Saved data entries
-=-=-=-=-

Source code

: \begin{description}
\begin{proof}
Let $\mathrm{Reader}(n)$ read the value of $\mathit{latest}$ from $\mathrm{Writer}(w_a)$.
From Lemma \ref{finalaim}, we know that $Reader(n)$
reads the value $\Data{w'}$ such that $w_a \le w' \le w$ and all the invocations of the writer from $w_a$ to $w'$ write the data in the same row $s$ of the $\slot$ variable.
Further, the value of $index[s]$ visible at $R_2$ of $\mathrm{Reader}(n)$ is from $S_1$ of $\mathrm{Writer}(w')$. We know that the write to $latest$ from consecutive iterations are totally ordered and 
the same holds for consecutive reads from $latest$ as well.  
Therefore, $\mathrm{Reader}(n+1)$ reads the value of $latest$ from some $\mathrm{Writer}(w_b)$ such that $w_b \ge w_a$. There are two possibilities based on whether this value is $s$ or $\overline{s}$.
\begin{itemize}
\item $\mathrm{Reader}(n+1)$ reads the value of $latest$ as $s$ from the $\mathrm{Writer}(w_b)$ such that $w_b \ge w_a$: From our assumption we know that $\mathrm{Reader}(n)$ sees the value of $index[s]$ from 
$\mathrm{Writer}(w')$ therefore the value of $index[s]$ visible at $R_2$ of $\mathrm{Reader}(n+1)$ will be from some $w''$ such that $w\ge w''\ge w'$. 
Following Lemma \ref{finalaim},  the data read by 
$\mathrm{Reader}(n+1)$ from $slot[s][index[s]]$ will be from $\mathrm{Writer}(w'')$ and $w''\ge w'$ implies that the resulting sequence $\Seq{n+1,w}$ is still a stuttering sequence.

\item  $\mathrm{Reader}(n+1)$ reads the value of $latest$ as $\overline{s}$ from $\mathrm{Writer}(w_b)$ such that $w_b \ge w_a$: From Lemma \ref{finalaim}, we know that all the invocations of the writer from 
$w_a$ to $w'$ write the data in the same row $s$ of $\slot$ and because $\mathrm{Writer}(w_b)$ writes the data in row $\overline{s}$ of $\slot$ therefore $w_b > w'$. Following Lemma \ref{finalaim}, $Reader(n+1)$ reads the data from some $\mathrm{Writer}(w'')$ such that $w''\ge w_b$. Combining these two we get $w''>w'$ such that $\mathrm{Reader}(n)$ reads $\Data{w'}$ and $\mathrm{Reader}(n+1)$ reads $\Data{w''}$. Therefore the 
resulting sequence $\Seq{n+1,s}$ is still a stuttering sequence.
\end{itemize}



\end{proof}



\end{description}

-=-=-=-=-

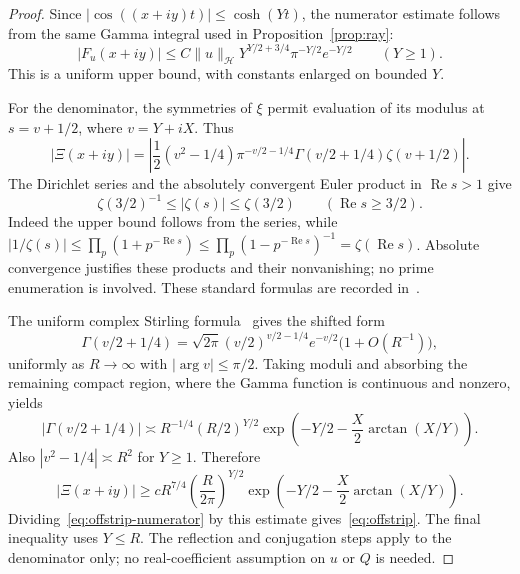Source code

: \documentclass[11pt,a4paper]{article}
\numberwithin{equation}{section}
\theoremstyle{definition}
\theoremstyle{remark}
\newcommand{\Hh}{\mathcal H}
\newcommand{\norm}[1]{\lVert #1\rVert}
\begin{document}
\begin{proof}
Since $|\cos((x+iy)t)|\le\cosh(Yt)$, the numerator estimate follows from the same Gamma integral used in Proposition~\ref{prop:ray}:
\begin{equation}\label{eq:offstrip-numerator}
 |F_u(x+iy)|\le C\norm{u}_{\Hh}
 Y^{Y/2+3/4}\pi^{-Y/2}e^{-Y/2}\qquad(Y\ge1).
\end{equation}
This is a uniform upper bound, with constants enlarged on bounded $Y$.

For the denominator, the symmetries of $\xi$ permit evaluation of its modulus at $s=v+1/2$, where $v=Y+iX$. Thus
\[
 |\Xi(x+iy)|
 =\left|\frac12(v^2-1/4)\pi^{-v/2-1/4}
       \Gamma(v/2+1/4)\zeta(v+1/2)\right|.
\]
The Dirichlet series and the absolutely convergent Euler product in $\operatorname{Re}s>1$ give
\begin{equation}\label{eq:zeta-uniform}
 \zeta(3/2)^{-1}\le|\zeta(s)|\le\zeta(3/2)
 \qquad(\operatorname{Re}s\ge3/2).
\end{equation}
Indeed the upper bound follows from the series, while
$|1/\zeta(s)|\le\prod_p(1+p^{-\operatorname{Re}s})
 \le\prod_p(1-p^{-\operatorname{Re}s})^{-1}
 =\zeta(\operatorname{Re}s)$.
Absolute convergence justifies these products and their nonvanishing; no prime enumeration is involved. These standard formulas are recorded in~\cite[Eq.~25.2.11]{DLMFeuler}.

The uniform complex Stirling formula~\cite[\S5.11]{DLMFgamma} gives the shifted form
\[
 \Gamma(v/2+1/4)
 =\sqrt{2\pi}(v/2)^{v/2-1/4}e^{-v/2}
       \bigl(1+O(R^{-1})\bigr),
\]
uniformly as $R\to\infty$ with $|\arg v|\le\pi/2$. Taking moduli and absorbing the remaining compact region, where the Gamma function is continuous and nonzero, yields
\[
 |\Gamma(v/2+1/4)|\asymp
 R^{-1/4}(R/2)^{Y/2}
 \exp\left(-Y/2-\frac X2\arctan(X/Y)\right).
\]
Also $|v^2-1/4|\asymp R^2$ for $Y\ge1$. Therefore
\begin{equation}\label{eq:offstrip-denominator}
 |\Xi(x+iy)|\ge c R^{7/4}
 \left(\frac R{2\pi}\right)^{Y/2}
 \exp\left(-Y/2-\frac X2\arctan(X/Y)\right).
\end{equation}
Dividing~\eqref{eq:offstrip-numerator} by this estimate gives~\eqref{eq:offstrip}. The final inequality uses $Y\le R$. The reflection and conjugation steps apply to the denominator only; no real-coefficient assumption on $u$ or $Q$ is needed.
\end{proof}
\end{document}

-=-=-=-=-

◆ What to produce
Gather all lines from the records above in which "know" appears.

◆ Written solution
From Lemma \ref{finalaim}, we know that $Reader(n)$
Further, the value of $index[s]$ visible at $R_2$ of $\mathrm{Reader}(n)$ is from $S_1$ of $\mathrm{Writer}(w')$. We know that the write to $latest$ from consecutive iterations are totally ordered and 
\item $\mathrm{Reader}(n+1)$ reads the value of $latest$ as $s$ from the $\mathrm{Writer}(w_b)$ such that $w_b \ge w_a$: From our assumption we know that $\mathrm{Reader}(n)$ sees the value of $index[s]$ from 
\item  $\mathrm{Reader}(n+1)$ reads the value of $latest$ as $\overline{s}$ from $\mathrm{Writer}(w_b)$ such that $w_b \ge w_a$: From Lemma \ref{finalaim}, we know that all the invocations of the writer from 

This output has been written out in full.